The FTSE 100-listed BP PLC (GB:BP) yesterday announced that it has halted all its oil shipments through the Red Sea following the attacks by Houthi militants from Yemen. The company joined the list of several shipping giants who are avoiding this route for any trade to prioritize the safety of workers.
Following the announcement, Brent crude, the global benchmark, surged around 1.5% to reach $78.09 per barrel yesterday. Analysts remain cautious about the volatility in oil prices, as the situation could potentially challenge global supply chains and raise costs on a larger scale. Additionally, oil prices could rise further if more energy companies announce trade disruptions.
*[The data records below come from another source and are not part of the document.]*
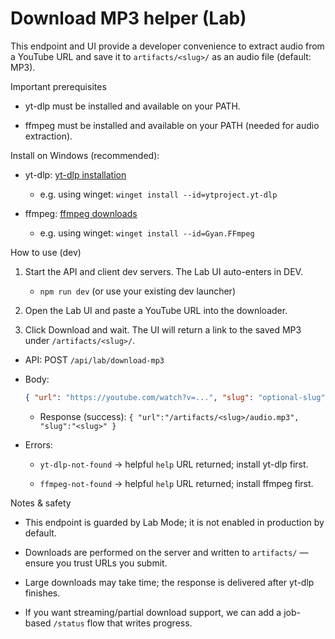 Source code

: # Download MP3 helper (Lab)

This endpoint and UI provide a developer convenience to extract audio from a
YouTube URL and save it to `artifacts/<slug>/` as an audio file (default: MP3).

Important prerequisites

- yt-dlp must be installed and available on your PATH.

- ffmpeg must be installed and available on your PATH (needed for audio extraction).

Install on Windows (recommended):

- yt-dlp: [yt-dlp installation](https://github.com/yt-dlp/yt-dlp#installation)
  - e.g. using winget: `winget install --id=ytproject.yt-dlp`

- ffmpeg: [ffmpeg downloads](https://ffmpeg.org/download.html)
  - e.g. using winget: `winget install --id=Gyan.FFmpeg`

How to use (dev)

1. Start the API and client dev servers. The Lab UI auto-enters in DEV.

   - `npm run dev` (or use your existing dev launcher)

2. Open the Lab UI and paste a YouTube URL into the downloader.

3. Click Download and wait. The UI will return a link to the saved MP3 under `/artifacts/<slug>/`.

- API: POST `/api/lab/download-mp3`

- Body:

  ```json
  { "url": "https://youtube.com/watch?v=...", "slug": "optional-slug", "opts": { "audio_format":"mp3", "audio_quality":"192" } }
  ```

  - Response (success): `{ "url":"/artifacts/<slug>/audio.mp3", "slug":"<slug>" }`
- Errors:

  - `yt-dlp-not-found` → helpful `help` URL returned; install yt-dlp first.

  - `ffmpeg-not-found` → helpful `help` URL returned; install ffmpeg first.

Notes & safety

- This endpoint is guarded by Lab Mode; it is not enabled in production by default.

- Downloads are performed on the server and written to `artifacts/` — ensure you trust URLs you submit.

- Large downloads may take time; the response is delivered after yt-dlp finishes.

- If you want streaming/partial download support, we can add a job-based `/status` flow that writes progress.
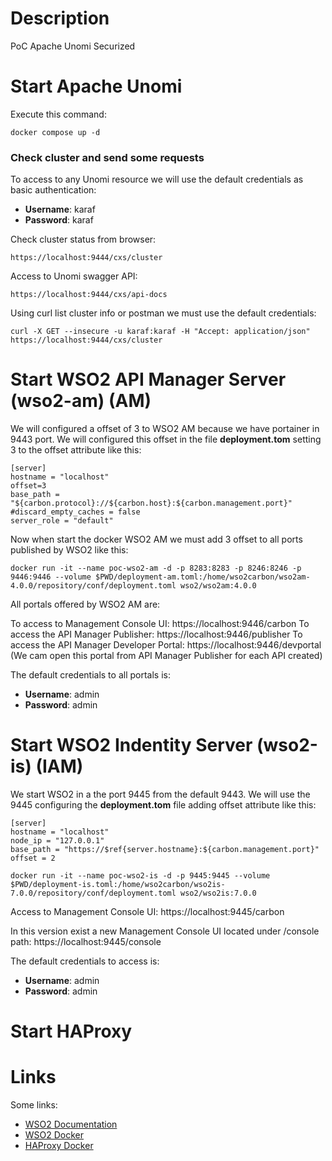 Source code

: # Description
PoC Apache Unomi Securized

# Start Apache Unomi
Execute this command:

```
docker compose up -d
```

### Check cluster and send some requests
To access to any Unomi resource we will use the default credentials as basic authentication:
- **Username**: karaf
- **Password**: karaf

Check cluster status from browser:
```
https://localhost:9444/cxs/cluster
```

Access to Unomi swagger API:
```
https://localhost:9444/cxs/api-docs
```

Using curl list cluster info or postman we must use the default credentials:
```
curl -X GET --insecure -u karaf:karaf -H "Accept: application/json" https://localhost:9444/cxs/cluster
```

# Start WSO2 API Manager Server (wso2-am) (AM)
We will configured a offset of 3 to WSO2 AM because we have portainer in 9443 port. We will configured this offset in the file **deployment.tom** setting 3 to the offset attribute like this:

```
[server]
hostname = "localhost"
offset=3
base_path = "${carbon.protocol}://${carbon.host}:${carbon.management.port}"
#discard_empty_caches = false
server_role = "default"
```

Now when start the docker WSO2 AM we must add 3 offset to all ports published by WSO2 like this:
```
docker run -it --name poc-wso2-am -d -p 8283:8283 -p 8246:8246 -p 9446:9446 --volume $PWD/deployment-am.toml:/home/wso2carbon/wso2am-4.0.0/repository/conf/deployment.toml wso2/wso2am:4.0.0
```

All portals offered by WSO2 AM are:

To access to Management Console UI: https://localhost:9446/carbon
To access the API Manager Publisher: https://localhost:9446/publisher
To access the API Manager Developer Portal: https://localhost:9446/devportal (We cam open this portal from API Manager Publisher for each API created)

The default credentials to all portals is:

- **Username**: admin
- **Password**: admin

# Start WSO2 Indentity Server (wso2-is) (IAM)
We start WSO2 in a the port 9445 from the default 9443. We will use the 9445 configuring the **deployment.tom** file adding offset attribute like this:

```
[server]
hostname = "localhost"
node_ip = "127.0.0.1"
base_path = "https://$ref{server.hostname}:${carbon.management.port}"
offset = 2
```

```
docker run -it --name poc-wso2-is -d -p 9445:9445 --volume $PWD/deployment-is.toml:/home/wso2carbon/wso2is-7.0.0/repository/conf/deployment.toml wso2/wso2is:7.0.0
```

Access to Management Console UI: https://localhost:9445/carbon

In this version exist a new Management Console UI located under /console path: https://localhost:9445/console

The default credentials to access is:
- **Username**: admin
- **Password**: admin

# Start HAProxy

# Links

Some links:

- [WSO2 Documentation](https://is.docs.wso2.com/en/latest/)
- [WSO2 Docker](https://hub.docker.com/r/wso2/wso2is)
- [HAProxy Docker](https://hub.docker.com/_/haproxy)
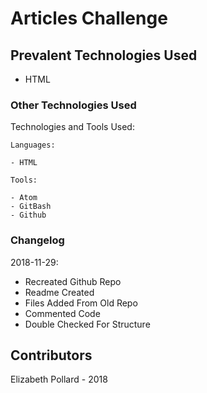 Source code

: # Articles Challenge

## Prevalent Technologies Used

 - HTML

### Other Technologies Used

Technologies and Tools Used:

```
Languages:

- HTML

```
```
Tools:

- Atom
- GitBash
- Github

```

### Changelog

2018-11-29:
- Recreated Github Repo
- Readme Created
- Files Added From Old Repo
- Commented Code
- Double Checked For Structure

## Contributors

Elizabeth Pollard - 2018
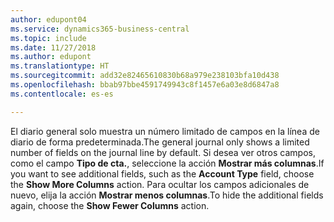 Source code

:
 ```yaml
---
author: edupont04
ms.service: dynamics365-business-central
ms.topic: include
ms.date: 11/27/2018
ms.author: edupont
ms.translationtype: HT
ms.sourcegitcommit: add32e82465610830b68a979e238103bfa10d438
ms.openlocfilehash: bbab97bbe4591749943c8f1457e6a03e8d6847a8
ms.contentlocale: es-es

---
```

<span data-ttu-id="d6cd2-101">El diario general solo muestra un número limitado de campos en la línea de diario de forma predeterminada.</span><span class="sxs-lookup"><span data-stu-id="d6cd2-101">The general journal only shows a limited number of fields on the journal line by default.</span></span> <span data-ttu-id="d6cd2-102">Si desea ver otros campos, como el campo **Tipo de cta.**, seleccione la acción **Mostrar más columnas**.</span><span class="sxs-lookup"><span data-stu-id="d6cd2-102">If you want to see additional fields, such as the **Account Type** field, choose the **Show More Columns** action.</span></span> <span data-ttu-id="d6cd2-103">Para ocultar los campos adicionales de nuevo, elija la acción **Mostrar menos columnas**.</span><span class="sxs-lookup"><span data-stu-id="d6cd2-103">To hide the additional fields again, choose the **Show Fewer Columns** action.</span></span>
The BP share price traded up by 1.7% in yesterday’s trading session.
Rising Security Concerns
The Suez Canal, a vital waterway linking the Red Sea to the Mediterranean Sea, is the most direct shipping route between Europe and Asia. This route navigates around 15% of the global shipping traffic. Since the outbreak of the Israel-Hamas war, there have been multiple attacks by Houthi rebels, claiming these to be acts of revenge against Israel.
The growing security concerns in the region will further disrupt the oil movement from Saudi Arabia and Iraq to Europe and other regions.
In the wake of BP’s announcement, the U.S. declared its intention to spearhead an international naval operation to safeguard ships along the route.
Is BP a Good Stock to Buy Now?
According to TipRanks, BP stock has been assigned a Moderate Buy consensus rating. The stock has nine Buys, three Holds, and one Sell recommendation. The BP share price forecast is 641.67p, which is almost 38% higher than the current price level.